Aim of the exercise: In how many lines of the records does the word "Complete" appear? Reply with the number and nothing else.

Data to use:
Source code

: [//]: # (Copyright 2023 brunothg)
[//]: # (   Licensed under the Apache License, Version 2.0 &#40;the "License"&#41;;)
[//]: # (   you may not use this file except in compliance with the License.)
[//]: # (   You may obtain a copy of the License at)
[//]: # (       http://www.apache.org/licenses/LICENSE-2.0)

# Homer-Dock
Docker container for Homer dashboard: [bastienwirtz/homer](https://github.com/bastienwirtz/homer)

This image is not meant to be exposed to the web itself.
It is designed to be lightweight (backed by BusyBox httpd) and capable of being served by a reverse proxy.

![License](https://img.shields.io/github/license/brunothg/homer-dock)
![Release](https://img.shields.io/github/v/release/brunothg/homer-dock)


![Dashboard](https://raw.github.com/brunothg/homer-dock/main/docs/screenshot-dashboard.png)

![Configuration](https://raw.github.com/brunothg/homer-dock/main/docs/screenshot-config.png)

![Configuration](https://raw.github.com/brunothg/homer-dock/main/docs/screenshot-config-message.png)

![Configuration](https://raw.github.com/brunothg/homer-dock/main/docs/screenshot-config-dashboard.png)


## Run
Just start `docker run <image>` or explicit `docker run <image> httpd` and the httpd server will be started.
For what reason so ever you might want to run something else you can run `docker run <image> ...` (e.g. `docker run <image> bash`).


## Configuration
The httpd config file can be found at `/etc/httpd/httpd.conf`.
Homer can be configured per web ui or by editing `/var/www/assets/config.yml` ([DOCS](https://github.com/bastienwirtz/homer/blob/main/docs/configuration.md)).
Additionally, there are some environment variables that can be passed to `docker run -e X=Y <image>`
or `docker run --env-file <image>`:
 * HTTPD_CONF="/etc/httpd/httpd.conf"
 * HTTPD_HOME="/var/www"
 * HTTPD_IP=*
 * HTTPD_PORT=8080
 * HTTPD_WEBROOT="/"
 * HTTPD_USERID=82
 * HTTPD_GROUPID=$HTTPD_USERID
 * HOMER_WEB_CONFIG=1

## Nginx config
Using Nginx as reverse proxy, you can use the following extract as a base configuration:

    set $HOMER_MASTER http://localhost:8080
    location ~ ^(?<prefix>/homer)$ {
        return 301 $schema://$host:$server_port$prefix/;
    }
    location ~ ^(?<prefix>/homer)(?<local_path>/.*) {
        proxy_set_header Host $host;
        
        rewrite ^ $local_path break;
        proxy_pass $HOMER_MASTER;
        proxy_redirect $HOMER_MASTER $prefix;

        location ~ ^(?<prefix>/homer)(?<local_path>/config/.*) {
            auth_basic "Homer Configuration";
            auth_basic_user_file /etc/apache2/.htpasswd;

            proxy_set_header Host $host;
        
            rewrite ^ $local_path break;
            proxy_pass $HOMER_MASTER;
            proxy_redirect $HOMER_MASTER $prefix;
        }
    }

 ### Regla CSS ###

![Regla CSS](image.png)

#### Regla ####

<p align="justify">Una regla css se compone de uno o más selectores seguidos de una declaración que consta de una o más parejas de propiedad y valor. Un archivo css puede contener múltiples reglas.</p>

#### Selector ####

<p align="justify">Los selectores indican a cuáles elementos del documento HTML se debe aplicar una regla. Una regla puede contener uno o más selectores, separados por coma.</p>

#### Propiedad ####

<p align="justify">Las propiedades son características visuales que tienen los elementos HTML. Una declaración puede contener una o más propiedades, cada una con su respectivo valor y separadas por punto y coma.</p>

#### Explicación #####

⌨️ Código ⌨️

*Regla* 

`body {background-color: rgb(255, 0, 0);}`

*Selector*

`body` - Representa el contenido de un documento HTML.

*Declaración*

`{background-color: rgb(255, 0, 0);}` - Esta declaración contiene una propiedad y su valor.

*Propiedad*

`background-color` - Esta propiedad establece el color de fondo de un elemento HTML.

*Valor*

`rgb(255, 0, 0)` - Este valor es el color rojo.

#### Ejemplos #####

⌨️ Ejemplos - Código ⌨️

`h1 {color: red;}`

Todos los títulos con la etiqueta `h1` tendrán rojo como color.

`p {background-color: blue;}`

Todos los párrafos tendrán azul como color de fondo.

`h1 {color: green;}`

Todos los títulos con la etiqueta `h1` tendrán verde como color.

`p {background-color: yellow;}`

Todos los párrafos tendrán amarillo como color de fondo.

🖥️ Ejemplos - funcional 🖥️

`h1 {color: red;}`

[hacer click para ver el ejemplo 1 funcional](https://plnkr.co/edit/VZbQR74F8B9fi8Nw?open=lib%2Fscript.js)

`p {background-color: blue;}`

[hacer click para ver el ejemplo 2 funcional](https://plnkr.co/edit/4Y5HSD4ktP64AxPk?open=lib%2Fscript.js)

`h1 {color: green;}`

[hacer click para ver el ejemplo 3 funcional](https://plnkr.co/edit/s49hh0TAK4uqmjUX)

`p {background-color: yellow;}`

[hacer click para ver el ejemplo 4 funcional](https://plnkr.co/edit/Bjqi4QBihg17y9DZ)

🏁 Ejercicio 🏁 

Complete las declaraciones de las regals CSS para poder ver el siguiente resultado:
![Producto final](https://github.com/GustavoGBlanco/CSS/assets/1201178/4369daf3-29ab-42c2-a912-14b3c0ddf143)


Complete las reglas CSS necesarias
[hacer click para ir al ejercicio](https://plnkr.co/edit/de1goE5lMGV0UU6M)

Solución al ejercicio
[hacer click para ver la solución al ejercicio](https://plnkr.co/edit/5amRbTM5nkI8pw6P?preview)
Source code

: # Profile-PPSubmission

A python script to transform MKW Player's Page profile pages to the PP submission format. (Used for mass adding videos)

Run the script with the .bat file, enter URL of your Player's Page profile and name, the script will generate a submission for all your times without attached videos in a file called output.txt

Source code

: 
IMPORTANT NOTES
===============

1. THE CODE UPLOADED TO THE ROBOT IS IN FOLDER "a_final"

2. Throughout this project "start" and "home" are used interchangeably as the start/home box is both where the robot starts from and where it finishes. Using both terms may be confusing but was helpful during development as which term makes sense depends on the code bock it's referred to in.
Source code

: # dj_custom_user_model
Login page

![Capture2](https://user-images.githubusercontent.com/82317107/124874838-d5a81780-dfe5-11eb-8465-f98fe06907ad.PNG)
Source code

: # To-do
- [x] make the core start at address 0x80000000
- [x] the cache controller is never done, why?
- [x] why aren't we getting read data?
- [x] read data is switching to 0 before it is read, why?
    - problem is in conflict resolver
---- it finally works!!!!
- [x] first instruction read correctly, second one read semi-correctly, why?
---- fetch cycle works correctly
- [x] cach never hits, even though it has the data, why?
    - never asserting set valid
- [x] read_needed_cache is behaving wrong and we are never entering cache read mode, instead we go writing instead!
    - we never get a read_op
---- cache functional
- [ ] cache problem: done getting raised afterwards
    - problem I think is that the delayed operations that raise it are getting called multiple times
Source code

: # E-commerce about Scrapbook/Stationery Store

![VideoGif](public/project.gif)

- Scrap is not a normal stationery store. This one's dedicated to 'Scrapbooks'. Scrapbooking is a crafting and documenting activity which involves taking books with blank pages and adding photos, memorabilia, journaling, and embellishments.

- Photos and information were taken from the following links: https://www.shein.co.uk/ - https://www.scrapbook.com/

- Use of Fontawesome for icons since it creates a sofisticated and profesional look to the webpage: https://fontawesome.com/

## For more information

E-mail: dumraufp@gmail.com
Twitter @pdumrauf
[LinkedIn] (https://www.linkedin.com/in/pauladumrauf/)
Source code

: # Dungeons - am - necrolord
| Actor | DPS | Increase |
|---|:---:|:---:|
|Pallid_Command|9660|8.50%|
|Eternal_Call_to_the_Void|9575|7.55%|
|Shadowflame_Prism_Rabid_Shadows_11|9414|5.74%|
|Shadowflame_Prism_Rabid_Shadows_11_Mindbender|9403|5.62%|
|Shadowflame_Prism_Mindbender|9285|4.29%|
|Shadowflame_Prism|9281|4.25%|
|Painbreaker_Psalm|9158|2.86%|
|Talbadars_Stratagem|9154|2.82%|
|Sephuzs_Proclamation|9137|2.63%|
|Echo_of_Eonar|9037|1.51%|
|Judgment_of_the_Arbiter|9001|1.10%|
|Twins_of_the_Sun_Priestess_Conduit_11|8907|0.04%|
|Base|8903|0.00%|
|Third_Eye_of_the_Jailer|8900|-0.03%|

Problem solution: 2